Shadow of novel rotating black holes in GR coupled to nonlinear electrodynamics and constraints from EHT results

TL;DR

This paper investigates the optical properties and shadow of a novel rotating black hole in GR coupled with nonlinear electrodynamics, analyzing how spin, charge, and NED parameters affect shadow shape and constraining these parameters using EHT observations.

Contribution

It introduces a new regular rotating black hole solution in GR with NED, analyzes its shadow and photon orbits, and constrains model parameters using EHT data.

Findings

Increased spin and charge increase shadow distortion.

Shadow area and oblateness decrease with NED parameters.

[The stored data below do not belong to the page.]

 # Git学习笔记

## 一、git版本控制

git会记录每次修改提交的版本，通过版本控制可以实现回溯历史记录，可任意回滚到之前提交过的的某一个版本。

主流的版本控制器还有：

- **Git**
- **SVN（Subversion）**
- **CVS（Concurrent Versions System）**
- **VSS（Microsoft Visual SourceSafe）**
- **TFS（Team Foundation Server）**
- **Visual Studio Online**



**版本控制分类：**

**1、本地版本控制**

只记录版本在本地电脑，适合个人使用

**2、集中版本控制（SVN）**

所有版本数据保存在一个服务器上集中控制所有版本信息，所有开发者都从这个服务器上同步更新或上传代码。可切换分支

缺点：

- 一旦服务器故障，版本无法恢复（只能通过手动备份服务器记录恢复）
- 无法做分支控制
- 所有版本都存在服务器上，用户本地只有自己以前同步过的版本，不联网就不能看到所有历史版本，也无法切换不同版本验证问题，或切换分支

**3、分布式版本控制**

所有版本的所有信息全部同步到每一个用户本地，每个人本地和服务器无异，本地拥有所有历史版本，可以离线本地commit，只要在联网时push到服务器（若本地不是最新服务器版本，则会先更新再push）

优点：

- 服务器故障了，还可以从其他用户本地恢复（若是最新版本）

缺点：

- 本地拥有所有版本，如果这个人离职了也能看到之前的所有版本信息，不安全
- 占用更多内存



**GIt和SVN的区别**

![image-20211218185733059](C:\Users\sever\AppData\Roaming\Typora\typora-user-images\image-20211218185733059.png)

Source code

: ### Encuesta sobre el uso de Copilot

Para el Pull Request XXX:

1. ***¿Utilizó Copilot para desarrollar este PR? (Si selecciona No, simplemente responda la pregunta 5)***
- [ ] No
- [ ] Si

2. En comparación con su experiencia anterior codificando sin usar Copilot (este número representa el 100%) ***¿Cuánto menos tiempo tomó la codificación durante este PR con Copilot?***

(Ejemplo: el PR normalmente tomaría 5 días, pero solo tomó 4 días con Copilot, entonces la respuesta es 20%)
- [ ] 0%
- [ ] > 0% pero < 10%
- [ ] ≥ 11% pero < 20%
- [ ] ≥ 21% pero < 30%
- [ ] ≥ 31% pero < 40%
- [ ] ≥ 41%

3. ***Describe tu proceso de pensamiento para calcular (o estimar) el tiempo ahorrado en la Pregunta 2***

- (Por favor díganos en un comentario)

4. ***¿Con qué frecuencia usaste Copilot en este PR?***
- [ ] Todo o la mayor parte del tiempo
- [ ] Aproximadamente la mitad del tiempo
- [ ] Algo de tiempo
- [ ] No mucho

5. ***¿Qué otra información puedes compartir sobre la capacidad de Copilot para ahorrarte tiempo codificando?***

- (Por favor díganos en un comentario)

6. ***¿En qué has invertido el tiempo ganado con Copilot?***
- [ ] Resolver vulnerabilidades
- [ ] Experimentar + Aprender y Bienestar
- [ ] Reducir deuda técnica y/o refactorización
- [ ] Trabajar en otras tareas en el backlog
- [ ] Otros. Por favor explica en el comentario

Constraints on black hole charge and NED parameters from EHT data.

Abstract

We study the optical properties of spacetime around a novel regular black hole (BH) in general relativity (GR) coupled to nonlinear electrodynamics (NED), which is asymptotically flat. First, we study the angular velocity and Lyapunov exponent in unstable photon circular orbits in the novel spherically symmetric BH spacetime. Later, the rotating regular BH solution is obtained using the Newmann-Janis algorithm, and the event horizon properties of the BH are determined. We analyze the effective potential for the circular motion of photons in the spacetime of the novel rotating BH. Also, we analyze the photon sphere around the novel BH and its shadow using celestial coordinates. We obtain that an increase of the BH spin and charge as well as NED field nonlinearity parameters causes an increase in the distortion parameter of the BH shadow, while, the area of the shadow and its oblateness decrease. Moreover, we also obtain the constraint values for the BH charge and the nonlinearity parameters using Event Horizon Telescope data from shadow sizes of supermassive BHs Sgr A* and M87*. Finally, the emission rate of BH evaporation through Hawking radiation is also studied.